Social contracts.  The most unlibertarian statement Hanson makes is almost an afterthought: "And it is probably efficient to enforce non-explicit contracts, such as among very large groups."  One could take this as a placeholder for all the usual debates between anarcholibertarianism and minarcholibertarianism. I prefer instead to cut this Gordian Knot with the magic of radical Foldvarian federalism, where the leaf nodes are essentially homeowners' associations, and secessionists are dared to fully opt out of the services and protections of their community. As far as I can tell, Foldvary's geolibertarian vision could deliver all of the efficiencies Hanson might desire from social contracts.

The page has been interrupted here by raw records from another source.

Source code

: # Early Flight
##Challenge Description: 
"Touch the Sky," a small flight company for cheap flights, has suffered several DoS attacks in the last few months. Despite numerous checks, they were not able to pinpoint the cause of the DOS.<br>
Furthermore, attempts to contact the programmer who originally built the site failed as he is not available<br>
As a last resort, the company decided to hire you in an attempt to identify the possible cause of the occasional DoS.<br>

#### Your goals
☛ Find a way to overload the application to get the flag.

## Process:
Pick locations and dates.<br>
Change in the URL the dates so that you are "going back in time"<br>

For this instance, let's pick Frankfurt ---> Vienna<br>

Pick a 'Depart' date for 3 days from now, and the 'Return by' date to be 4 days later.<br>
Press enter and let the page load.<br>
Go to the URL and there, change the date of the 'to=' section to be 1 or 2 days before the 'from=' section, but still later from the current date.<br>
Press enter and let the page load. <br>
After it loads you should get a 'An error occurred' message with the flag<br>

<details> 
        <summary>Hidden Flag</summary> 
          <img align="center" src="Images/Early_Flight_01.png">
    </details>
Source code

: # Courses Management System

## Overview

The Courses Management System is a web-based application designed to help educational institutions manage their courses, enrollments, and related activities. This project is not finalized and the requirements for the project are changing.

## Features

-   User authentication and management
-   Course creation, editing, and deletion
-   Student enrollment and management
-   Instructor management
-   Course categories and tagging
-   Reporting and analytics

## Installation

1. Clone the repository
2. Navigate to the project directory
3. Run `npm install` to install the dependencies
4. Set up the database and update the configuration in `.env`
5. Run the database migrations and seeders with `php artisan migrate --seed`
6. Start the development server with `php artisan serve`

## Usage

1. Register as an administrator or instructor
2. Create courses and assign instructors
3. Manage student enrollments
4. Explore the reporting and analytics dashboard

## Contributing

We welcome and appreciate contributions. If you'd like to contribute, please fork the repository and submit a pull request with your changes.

Harm vs offense.  Hanson writes "people can hurt each other 'non-physically' via info in so many ways". Hanson doesn't seem to recognize how slippery a slope he's on here.  He wants to talk about information (gossip, blackmail, etc.) as being dangerous/harmful, but any "info harm" here is fundamentally a case of not liking how somebody else has used his freedom of association. If you can claim a "harm" just because other people are associating in a way that is suboptimal for your utility, then every act (and omission) is "harmful" to pretty nearly everyone. Freedom of association is efficient, and I don't see Hanson carving out a coherent set of "info harm" exceptions.

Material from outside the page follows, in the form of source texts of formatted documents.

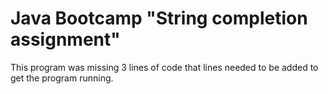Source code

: # Java Bootcamp "String completion assignment"

This program was missing 3 lines of code that lines needed to be added to get the program running.
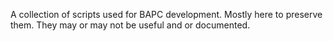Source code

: A collection of scripts used for BAPC development.
Mostly here to preserve them. They may or may not be useful and or documented.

Conclusion. Hanson is right to demur from Bryan Caplan's allodial anarcholibertarianism.  Most of Hanson's complaints can be addressed by the principles and prescriptions of geolibertarianism. However, he might only call himself "geolibertarian-leaning", since he has made it very clear that his root value is economic efficiency rather than personal liberty.  That's OK -- we don't need to debate whether geolibertarianism is good because it works, or works because it's good.